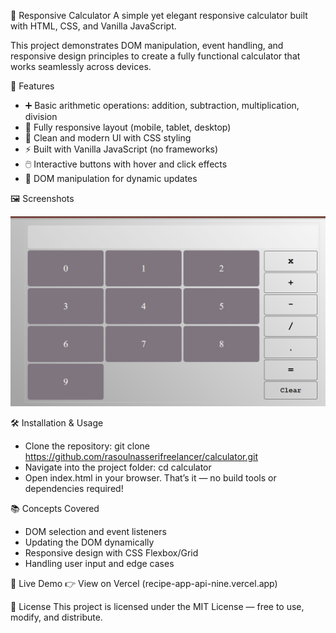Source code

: 🧮 Responsive Calculator
A simple yet elegant responsive calculator built with HTML, CSS, and Vanilla JavaScript.

This project demonstrates DOM manipulation, event handling, and responsive design principles to create a fully functional calculator that works seamlessly across devices.

🚀 Features
- ➕ Basic arithmetic operations: addition, subtraction, multiplication, division
- 📱 Fully responsive layout (mobile, tablet, desktop)
- 🎨 Clean and modern UI with CSS styling
- ⚡ Built with Vanilla JavaScript (no frameworks)
- 🖱️ Interactive buttons with hover and click effects
- 🧩 DOM manipulation for dynamic updates


🖼️ Screenshots

![Calculator Screenshot](./assets/calculator.png)



🛠️ Installation & Usage
- Clone the repository:
git clone https://github.com/rasoulnasserifreelancer/calculator.git
- Navigate into the project folder:
cd calculator
- Open index.html in your browser.
That’s it — no build tools or dependencies required!

📚 Concepts Covered
- DOM selection and event listeners
- Updating the DOM dynamically
- Responsive design with CSS Flexbox/Grid
- Handling user input and edge cases

🌟 Live Demo
👉 View on Vercel
(recipe-app-api-nine.vercel.app)



📜 License
This project is licensed under the MIT License — free to use, modify, and distribute.



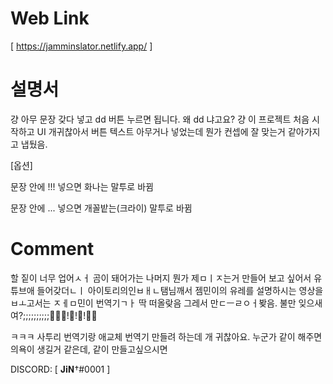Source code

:# Web Link
[ https://jamminslator.netlify.app/ ]

# 설명서
걍 아무 문장 갖다 넣고 dd 버튼 누르면 됩니다.
왜 dd 냐고요? 걍 이 프로젝트 처음 시작하고 UI 개귀찮아서 버튼 텍스트 아무거나 넣었는데 뭔가 컨셉에 잘 맞는거 같아가지고 냅뒀음.


[옵션]


문장 안에 !!! 넣으면 화나는 말투로 바뀜


문장 안에 ... 넣으면 개꼴밭는(크라이) 말투로 바뀜

# Comment
할 짙이 너무 업어ㅅㅓ 곰이 돼어가는 나머지 뭔가 제ㅁㅣㅈ는거 만들어 보고 싶어서 유튜브애 들어갖더ㄴㅣ 아이토리의인ㅂㅐㄴ탬님깨서 젬민이의 유레를 설명하시는 영상을 ㅂㅗ고서는 ㅈㅔㅁ민이 번역기ㄱㅏ 딱 떠올랒음 그레서 만ㄷㅡㄹㅇㅓ봦음. 불만 잊으새여?;;;;;;;;;;🤬🤬🤬!🤬!🤬!🤬🤬


ㅋㅋㅋ 사투리 번역기랑 애교체 번역기 만들려 하는데 개 귀찮아요. 누군가 같이 해주면 의욕이 생길거 같은데, 같이 만들고싶으시면


DISCORD: [ 𝐉𝐢𝐍†#0001 ]
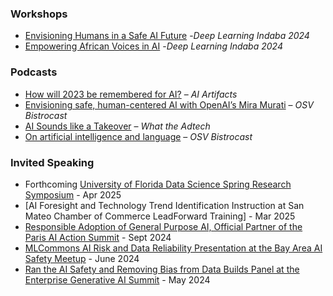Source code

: ### Workshops

- [Envisioning Humans in a Safe AI Future](https://www.sarahluger.com/workshop.html) -*Deep Learning Indaba 2024*
- [Empowering African Voices in AI](https://chrisemezue.github.io/empowering-african-voices.github.io/) -*Deep Learning Indaba 2024*

### Podcasts  

- [How will 2023 be remembered for AI?](https://www.aiartifacts.net/p/episode-1-how-will-2023-be-remembered#details) – *AI Artifacts*  
- [Envisioning safe, human-centered AI with OpenAI’s Mira Murati](https://podcasts.apple.com/us/podcast/envisioning-safe-human-centered-ai-with-openais-mira/id1440348671?i=1000445838282) – *OSV Bistrocast*
- [AI Sounds like a Takeover](https://www.quantcast.com/resource/s1e3-ai-sounds-like-a-takeover/) – *What the Adtech*
- [On artificial intelligence and language](https://podcasts.apple.com/us/podcast/orange-silicon-valley-bistrocast-sarah-luger-on-artificial/id1440348671?i=1000523170190) – *OSV Bistrocast*

### Invited Speaking

- Forthcoming [University of Florida Data Science Spring Research Symposium](https://www.ufdsi.com/symposium) - Apr 2025
- [AI Foresight and Technology Trend Identification Instruction at San Mateo Chamber of Commerce LeadForward Training] - Mar 2025
- [Responsible Adoption of General Purpose AI, Official Partner of the Paris AI Action Summit](https://www.pecc.org/resources/digital-economy/2774-responsible-adoption-of-general-purpose-ai-1/file) - Sept 2024
- [MLCommons AI Risk and Data Reliability Presentation at the Bay Area AI Safety Meetup](https://lu.ma/mveicrdm) - June 2024
- [Ran the AI Safety and Removing Bias from Data Builds Panel at the Enterprise Generative AI Summit](https://aiml.events/events/enterprise-generative-ai-summit-west-coast-2024) - May 2024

☆ ☆ ☆

# Work instruction:
Write out every entry exactly. Pictures do not belong in the copy.

# Solution below:
Source code

: 🧮 Responsive Calculator
A simple yet elegant responsive calculator built with HTML, CSS, and Vanilla JavaScript.

This project demonstrates DOM manipulation, event handling, and responsive design principles to create a fully functional calculator that works seamlessly across devices.

🚀 Features
- ➕ Basic arithmetic operations: addition, subtraction, multiplication, division
- 📱 Fully responsive layout (mobile, tablet, desktop)
- 🎨 Clean and modern UI with CSS styling
- ⚡ Built with Vanilla JavaScript (no frameworks)
- 🖱️ Interactive buttons with hover and click effects
- 🧩 DOM manipulation for dynamic updates


🖼️ Screenshots

![Calculator Screenshot](./assets/calculator.png)



🛠️ Installation & Usage
- Clone the repository:
git clone https://github.com/rasoulnasserifreelancer/calculator.git
- Navigate into the project folder:
cd calculator
- Open index.html in your browser.
That’s it — no build tools or dependencies required!

📚 Concepts Covered
- DOM selection and event listeners
- Updating the DOM dynamically
- Responsive design with CSS Flexbox/Grid
- Handling user input and edge cases

🌟 Live Demo
👉 View on Vercel
(recipe-app-api-nine.vercel.app)



📜 License
This project is licensed under the MIT License — free to use, modify, and distribute.



Source code

:# Web Link
[ https://jamminslator.netlify.app/ ]

# 설명서
걍 아무 문장 갖다 넣고 dd 버튼 누르면 됩니다.
왜 dd 냐고요? 걍 이 프로젝트 처음 시작하고 UI 개귀찮아서 버튼 텍스트 아무거나 넣었는데 뭔가 컨셉에 잘 맞는거 같아가지고 냅뒀음.


[옵션]


문장 안에 !!! 넣으면 화나는 말투로 바뀜


문장 안에 ... 넣으면 개꼴밭는(크라이) 말투로 바뀜

# Comment
할 짙이 너무 업어ㅅㅓ 곰이 돼어가는 나머지 뭔가 제ㅁㅣㅈ는거 만들어 보고 싶어서 유튜브애 들어갖더ㄴㅣ 아이토리의인ㅂㅐㄴ탬님깨서 젬민이의 유레를 설명하시는 영상을 ㅂㅗ고서는 ㅈㅔㅁ민이 번역기ㄱㅏ 딱 떠올랒음 그레서 만ㄷㅡㄹㅇㅓ봦음. 불만 잊으새여?;;;;;;;;;;🤬🤬🤬!🤬!🤬!🤬🤬


ㅋㅋㅋ 사투리 번역기랑 애교체 번역기 만들려 하는데 개 귀찮아요. 누군가 같이 해주면 의욕이 생길거 같은데, 같이 만들고싶으시면


DISCORD: [ 𝐉𝐢𝐍†#0001 ]
Source code

: ### Workshops

- [Envisioning Humans in a Safe AI Future](https://www.sarahluger.com/workshop.html) -*Deep Learning Indaba 2024*
- [Empowering African Voices in AI](https://chrisemezue.github.io/empowering-african-voices.github.io/) -*Deep Learning Indaba 2024*

### Podcasts  

- [How will 2023 be remembered for AI?](https://www.aiartifacts.net/p/episode-1-how-will-2023-be-remembered#details) – *AI Artifacts*  
- [Envisioning safe, human-centered AI with OpenAI’s Mira Murati](https://podcasts.apple.com/us/podcast/envisioning-safe-human-centered-ai-with-openais-mira/id1440348671?i=1000445838282) – *OSV Bistrocast*
- [AI Sounds like a Takeover](https://www.quantcast.com/resource/s1e3-ai-sounds-like-a-takeover/) – *What the Adtech*
- [On artificial intelligence and language](https://podcasts.apple.com/us/podcast/orange-silicon-valley-bistrocast-sarah-luger-on-artificial/id1440348671?i=1000523170190) – *OSV Bistrocast*

### Invited Speaking

- Forthcoming [University of Florida Data Science Spring Research Symposium](https://www.ufdsi.com/symposium) - Apr 2025
- [AI Foresight and Technology Trend Identification Instruction at San Mateo Chamber of Commerce LeadForward Training] - Mar 2025
- [Responsible Adoption of General Purpose AI, Official Partner of the Paris AI Action Summit](https://www.pecc.org/resources/digital-economy/2774-responsible-adoption-of-general-purpose-ai-1/file) - Sept 2024
- [MLCommons AI Risk and Data Reliability Presentation at the Bay Area AI Safety Meetup](https://lu.ma/mveicrdm) - June 2024
- [Ran the AI Safety and Removing Bias from Data Builds Panel at the Enterprise Generative AI Summit](https://aiml.events/events/enterprise-generative-ai-summit-west-coast-2024) - May 2024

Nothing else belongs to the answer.